(Material supplied Opens)

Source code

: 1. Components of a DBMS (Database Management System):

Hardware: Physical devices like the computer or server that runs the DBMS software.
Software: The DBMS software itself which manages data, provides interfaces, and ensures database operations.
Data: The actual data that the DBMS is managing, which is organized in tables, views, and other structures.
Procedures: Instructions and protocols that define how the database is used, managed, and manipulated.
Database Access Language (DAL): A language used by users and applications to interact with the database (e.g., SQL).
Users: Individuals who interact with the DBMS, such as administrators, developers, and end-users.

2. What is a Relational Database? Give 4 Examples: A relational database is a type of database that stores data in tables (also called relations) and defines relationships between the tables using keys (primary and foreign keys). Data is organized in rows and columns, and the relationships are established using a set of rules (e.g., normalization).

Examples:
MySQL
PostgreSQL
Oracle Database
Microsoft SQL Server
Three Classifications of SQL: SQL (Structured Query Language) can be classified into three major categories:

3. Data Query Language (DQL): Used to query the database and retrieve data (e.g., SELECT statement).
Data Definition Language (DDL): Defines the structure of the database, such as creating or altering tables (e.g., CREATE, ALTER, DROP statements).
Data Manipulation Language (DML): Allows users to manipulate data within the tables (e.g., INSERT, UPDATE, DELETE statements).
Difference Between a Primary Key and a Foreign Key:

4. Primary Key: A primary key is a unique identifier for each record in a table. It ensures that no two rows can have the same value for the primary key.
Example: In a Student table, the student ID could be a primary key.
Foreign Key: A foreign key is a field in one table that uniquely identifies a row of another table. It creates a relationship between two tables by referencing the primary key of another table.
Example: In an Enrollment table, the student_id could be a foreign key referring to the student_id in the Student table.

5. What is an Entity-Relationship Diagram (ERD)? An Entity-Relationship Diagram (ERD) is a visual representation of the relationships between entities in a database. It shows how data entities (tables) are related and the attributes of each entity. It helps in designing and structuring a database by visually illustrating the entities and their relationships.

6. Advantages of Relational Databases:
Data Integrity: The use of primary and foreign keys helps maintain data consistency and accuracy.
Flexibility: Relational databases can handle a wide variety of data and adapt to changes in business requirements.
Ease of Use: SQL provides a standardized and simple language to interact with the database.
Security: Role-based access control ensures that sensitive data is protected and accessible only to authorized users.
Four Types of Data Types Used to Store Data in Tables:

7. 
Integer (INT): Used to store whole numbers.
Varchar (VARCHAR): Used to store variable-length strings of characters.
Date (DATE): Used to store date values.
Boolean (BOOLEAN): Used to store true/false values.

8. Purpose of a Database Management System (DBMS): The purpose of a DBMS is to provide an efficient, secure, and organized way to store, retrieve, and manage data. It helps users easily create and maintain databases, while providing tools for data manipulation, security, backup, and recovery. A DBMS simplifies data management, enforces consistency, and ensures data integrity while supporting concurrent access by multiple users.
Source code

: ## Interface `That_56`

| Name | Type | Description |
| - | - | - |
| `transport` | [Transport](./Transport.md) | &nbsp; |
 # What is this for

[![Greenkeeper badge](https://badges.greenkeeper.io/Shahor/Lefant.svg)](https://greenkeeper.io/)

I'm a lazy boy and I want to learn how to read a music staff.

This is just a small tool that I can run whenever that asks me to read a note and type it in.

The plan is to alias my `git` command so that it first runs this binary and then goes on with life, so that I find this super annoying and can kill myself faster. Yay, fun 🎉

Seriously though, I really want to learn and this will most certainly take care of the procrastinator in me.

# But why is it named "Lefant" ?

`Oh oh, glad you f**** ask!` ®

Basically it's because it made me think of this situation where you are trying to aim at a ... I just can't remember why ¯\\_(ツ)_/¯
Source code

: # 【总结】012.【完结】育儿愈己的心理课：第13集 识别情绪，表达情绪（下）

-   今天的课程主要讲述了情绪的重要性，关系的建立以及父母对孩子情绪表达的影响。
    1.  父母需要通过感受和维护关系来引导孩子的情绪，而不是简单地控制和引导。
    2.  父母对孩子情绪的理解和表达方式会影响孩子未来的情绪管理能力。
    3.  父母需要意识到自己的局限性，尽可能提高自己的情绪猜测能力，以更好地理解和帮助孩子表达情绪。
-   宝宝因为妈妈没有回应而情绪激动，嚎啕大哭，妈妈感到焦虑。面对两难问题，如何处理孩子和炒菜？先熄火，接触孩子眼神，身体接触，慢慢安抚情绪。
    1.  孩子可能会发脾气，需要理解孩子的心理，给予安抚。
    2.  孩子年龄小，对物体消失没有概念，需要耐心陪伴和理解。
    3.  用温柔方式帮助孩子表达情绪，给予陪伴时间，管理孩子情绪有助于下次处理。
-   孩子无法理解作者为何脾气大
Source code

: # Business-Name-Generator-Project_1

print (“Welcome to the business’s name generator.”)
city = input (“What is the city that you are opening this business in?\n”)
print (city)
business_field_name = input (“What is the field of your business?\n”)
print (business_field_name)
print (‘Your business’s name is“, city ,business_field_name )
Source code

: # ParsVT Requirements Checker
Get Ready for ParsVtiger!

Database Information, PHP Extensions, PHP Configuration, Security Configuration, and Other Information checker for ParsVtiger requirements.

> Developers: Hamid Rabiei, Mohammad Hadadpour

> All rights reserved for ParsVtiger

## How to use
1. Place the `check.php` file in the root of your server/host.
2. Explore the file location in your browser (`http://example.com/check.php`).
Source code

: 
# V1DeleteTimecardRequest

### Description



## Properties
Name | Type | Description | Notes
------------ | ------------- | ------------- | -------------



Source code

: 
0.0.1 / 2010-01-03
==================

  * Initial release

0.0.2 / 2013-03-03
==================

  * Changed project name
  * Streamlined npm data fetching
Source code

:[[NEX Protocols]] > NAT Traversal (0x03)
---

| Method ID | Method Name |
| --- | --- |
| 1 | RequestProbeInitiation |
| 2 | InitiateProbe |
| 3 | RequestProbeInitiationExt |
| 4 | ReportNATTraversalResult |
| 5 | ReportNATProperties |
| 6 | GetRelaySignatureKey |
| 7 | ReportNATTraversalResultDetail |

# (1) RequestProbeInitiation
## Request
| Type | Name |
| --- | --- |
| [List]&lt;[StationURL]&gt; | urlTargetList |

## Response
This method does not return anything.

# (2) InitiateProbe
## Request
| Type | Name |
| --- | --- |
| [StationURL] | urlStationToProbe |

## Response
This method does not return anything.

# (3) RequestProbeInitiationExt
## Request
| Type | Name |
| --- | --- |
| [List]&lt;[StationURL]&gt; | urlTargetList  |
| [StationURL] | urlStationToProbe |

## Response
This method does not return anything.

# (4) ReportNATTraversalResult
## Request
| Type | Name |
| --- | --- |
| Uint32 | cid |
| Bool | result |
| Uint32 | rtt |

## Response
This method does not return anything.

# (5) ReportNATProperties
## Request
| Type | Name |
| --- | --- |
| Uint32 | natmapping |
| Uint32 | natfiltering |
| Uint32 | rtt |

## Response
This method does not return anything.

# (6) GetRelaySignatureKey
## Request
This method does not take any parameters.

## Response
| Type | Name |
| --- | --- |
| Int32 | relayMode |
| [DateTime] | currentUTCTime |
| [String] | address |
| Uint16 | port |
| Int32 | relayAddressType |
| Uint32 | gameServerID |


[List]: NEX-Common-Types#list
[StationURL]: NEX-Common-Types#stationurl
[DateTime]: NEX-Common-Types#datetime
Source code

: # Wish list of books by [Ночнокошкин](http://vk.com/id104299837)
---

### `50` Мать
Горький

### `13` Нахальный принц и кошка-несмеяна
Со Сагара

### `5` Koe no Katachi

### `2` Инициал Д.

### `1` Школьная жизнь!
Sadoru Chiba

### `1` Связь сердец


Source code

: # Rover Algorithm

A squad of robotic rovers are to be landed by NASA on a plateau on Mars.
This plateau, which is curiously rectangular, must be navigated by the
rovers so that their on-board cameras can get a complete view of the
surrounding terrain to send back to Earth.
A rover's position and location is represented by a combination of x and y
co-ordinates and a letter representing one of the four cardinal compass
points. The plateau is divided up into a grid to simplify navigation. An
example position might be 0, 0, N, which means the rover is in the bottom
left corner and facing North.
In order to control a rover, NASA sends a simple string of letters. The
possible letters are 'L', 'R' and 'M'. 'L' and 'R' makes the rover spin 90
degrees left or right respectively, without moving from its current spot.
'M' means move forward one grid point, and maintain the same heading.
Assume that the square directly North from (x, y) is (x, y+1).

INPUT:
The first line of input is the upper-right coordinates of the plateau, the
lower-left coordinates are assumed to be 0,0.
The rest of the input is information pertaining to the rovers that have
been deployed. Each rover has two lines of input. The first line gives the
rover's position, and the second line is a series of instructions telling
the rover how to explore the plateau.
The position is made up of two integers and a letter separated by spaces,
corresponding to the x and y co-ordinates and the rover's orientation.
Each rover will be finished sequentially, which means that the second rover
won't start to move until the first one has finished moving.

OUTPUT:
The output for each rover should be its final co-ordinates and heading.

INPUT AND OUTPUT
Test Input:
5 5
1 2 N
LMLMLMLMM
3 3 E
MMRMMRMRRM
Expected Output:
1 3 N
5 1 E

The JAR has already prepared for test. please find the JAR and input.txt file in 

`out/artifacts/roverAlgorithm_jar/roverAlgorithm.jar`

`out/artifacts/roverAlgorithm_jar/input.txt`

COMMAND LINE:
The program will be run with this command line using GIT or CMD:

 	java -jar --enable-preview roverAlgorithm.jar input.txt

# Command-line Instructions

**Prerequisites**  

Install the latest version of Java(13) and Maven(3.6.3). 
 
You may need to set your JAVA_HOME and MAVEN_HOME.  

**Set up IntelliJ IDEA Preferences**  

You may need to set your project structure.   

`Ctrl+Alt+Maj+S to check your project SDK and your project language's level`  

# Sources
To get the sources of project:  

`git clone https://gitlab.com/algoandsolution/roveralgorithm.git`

(Material supplied Closes)

**Activity**
Repeat word for word the lines above that run from the line containing "Koe no Katachi" through the line containing "The output for", both ends included, and nothing else.

**Output for this exercise**
### `5` Koe no Katachi

### `2` Инициал Д.

### `1` Школьная жизнь!
Sadoru Chiba

### `1` Связь сердец


Source code

: # Rover Algorithm

A squad of robotic rovers are to be landed by NASA on a plateau on Mars.
This plateau, which is curiously rectangular, must be navigated by the
rovers so that their on-board cameras can get a complete view of the
surrounding terrain to send back to Earth.
A rover's position and location is represented by a combination of x and y
co-ordinates and a letter representing one of the four cardinal compass
points. The plateau is divided up into a grid to simplify navigation. An
example position might be 0, 0, N, which means the rover is in the bottom
left corner and facing North.
In order to control a rover, NASA sends a simple string of letters. The
possible letters are 'L', 'R' and 'M'. 'L' and 'R' makes the rover spin 90
degrees left or right respectively, without moving from its current spot.
'M' means move forward one grid point, and maintain the same heading.
Assume that the square directly North from (x, y) is (x, y+1).

INPUT:
The first line of input is the upper-right coordinates of the plateau, the
lower-left coordinates are assumed to be 0,0.
The rest of the input is information pertaining to the rovers that have
been deployed. Each rover has two lines of input. The first line gives the
rover's position, and the second line is a series of instructions telling
the rover how to explore the plateau.
The position is made up of two integers and a letter separated by spaces,
corresponding to the x and y co-ordinates and the rover's orientation.
Each rover will be finished sequentially, which means that the second rover
won't start to move until the first one has finished moving.

OUTPUT:
The output for each rover should be its final co-ordinates and heading.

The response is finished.